Verkehr

Neue Panne bei der S-Bahn

Die Pannenserie bei der S-Bahn reißt nicht ab. Erneut ist gestern früh in Berlin ein Zug entgleist. Wie eine Bahnsprecherin auf Anfrage der Berliner Morgenpost bestätigte, ereignete sich der Unfall gegen 3.45 Uhr am Bahnhof Grünau. Verletzt wurde niemand. Der auf der Linie S 8 eingesetzte Zug war ohne Fahrgäste auf einer Rangierfahrt im Bereich der S-Bahn-Betriebswerkstatt Grünau unterwegs.

Nach Informationen der Berliner Morgenpost sprangen im Bereich einer Weiche die Räder von vier Achsen des zweiten Wagens aus den Gleisen. Weil der aus insgesamt vier Wagen bestehende Zug sich auf einem Gleis befand, das auch vom Linienverkehr genutzt wird, kam es zu massiven Behinderungen. Fahrgäste der Linien S 8, S 9 und S 46 mussten bis 8 Uhr auf Ersatzbusse und Pendelzüge umsteigen.

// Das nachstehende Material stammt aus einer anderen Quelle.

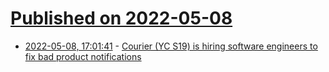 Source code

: # [Published on 2022-05-08](index.md)

* [2022-05-08, 17:01:41](https://news.ycombinator.com/item?id=31305826) - [Courier (YC S19) is hiring software engineers to fix bad product notifications](https://jobs.lever.co/trycourier)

Warum der Zug entgleist ist, blieb gestern ungeklärt. Ermittler des Eisenbahn-Bundesamtes (EBA) hatten am Nachmittag ihre Untersuchungen am Unfallort vorerst eingestellt. Heute soll der inzwischen in die Werkstatt geschleppte Zug genauer untersucht werden. "Wir haben das Fahrzeug sichergestellt", bestätigte am Abend EBA-Sprecher Ralph Fischer auf Anfrage. Im Fokus der Ermittlungen stünden die Betriebsabläufe, der Unfallzug selbst und die Schieneninfrastruktur. Nach ersten Ermittlungen sei ein Schaden am Gleiskörper oder an der Weiche aber als Unfallursache ausgeschlossen, hieß es aus bahninternen Kreisen. "Die Ursache ist wohl am Fahrzeug zu suchen", sagte ein S-Bahner. Am Abend bestätigte die Bahn offiziell diese Einschätzung. Dem Vernehmen nach soll der Zug zuvor wegen "unnormaler Laufgeräusche" aufgefallen und am Bahnhof Greifswalder Straße aus dem Linienverkehr genommen worden sein.

Ob erneut ein Radschaden die Ursache für den Vorfall war, ist offen. Der entgleiste Zug zählte nicht zur zuletzt auffälligen S-Bahn-Baureihe 481. Einer dieser modernen Züge war am 1. Mai nach einem Radbruch entgleist und hatte die seit fast fünf Monaten andauernde S-Bahn-Krise ausgelöst.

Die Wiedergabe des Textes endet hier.